Immediately after, Musk veered off the eightfold path. He started criticizing Trump’s tariff policies and called the Great Big Beautiful Bill “a disgusting abomination.” In response, Trump threatened to sell the “everything is computer” Tesla that he’d purchased in a showy Rose Garden ceremony. He called Musk “the man who has lost his mind.” Musk, in response, said he was starting a third political party, the “America party,” and said that Trump was named in the Epstein Files.

After a few brief détente tweets, the Musk administration was over, and the Musk Exile had begun. By July, the Wall Street Journal was reporting that Musk was “burning through executives.” Around the time that Musk’s Grok AI on X transformed itself into “MechaHitler,” Musk announced that Linda Yaccarino, the head of X, was leaving. “Thank you for your contributions,” Musk said, in a decidedly non-Trumpian way. Around the same time, Omead Afshar, head of sales and operations for Tesla North America, also left Musk’s orbit. In order to stabilize matters, Tesla’s board of directors offered Elon a $29 billion stock package to stay on at the company, and to stay focused, an amount of money that, even for Musk, had to reduce his attention deficit.

As for the “America party,” it appears that will never get off the ground. The Wall Street Journal reported in late August that “Musk and his team haven’t engaged with many prominent individuals who have voiced support for the idea of a new party or could be a crucial resource to help it get off the ground, including by assisting with getting on the ballot in crucial states.” That doesn’t seem promising. “It’s almost an eerie silence,” said a previously hopeful Libertarian party official.

Instead, rumors abound that Musk, who spent $300 million to help Trump get re-elected, including handing out random million-dollar checks to voters, is planning to throw his support behind J.D. Vance’s 2028 campaign.

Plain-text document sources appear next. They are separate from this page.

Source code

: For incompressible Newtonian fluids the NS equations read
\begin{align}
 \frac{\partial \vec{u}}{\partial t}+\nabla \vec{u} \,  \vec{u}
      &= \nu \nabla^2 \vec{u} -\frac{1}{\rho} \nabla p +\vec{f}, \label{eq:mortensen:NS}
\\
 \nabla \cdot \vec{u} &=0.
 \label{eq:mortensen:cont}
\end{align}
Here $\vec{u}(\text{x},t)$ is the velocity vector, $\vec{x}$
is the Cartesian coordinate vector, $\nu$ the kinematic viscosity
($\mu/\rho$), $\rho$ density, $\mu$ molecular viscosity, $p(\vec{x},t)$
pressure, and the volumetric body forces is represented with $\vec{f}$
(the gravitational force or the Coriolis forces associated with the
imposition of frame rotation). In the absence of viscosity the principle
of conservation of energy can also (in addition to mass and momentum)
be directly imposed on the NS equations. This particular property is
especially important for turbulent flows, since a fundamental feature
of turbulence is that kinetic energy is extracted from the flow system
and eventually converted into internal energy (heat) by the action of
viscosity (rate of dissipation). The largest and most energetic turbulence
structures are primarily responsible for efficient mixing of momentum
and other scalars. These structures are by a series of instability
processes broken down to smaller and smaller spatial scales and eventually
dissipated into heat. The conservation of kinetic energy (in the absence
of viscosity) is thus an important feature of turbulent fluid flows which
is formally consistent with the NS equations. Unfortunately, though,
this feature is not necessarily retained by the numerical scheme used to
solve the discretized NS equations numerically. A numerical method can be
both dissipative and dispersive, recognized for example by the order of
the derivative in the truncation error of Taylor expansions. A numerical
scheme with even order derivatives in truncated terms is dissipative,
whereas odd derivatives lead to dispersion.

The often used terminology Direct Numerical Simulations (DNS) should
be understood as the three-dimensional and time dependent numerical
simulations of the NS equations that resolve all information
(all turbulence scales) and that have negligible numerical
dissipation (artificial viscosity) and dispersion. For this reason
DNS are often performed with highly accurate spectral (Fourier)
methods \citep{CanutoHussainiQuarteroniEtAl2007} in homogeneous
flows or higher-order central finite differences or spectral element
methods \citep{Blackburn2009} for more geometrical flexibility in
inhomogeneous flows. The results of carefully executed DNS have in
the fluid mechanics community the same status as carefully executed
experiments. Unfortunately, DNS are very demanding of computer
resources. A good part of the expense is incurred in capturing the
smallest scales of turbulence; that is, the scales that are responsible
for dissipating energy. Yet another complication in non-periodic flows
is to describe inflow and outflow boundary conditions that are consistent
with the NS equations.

The world’s richest man, no longer allowed at Trump’s court, is back to courting favors with his checkbook again. Meanwhile, Trump has quietly not cut any of Musk’s government contracts, and Musk himself has been relatively silent in public. His X feed has been reduced to endless complaints about the world’s declining birthrate and wan retweets of “England has fallen” threads.

The most manic episode in American history is over. Elon Musk has gone from shadow President to shadow-banned, but the “I bought this car before he went insane” bumper stickers remain on Teslas all around blue ZIP codes. It’s time for Elon to get back to colonizing Mars. He’s learned the hard way that America, like a Tesla robotaxi, can pretty much drive itself.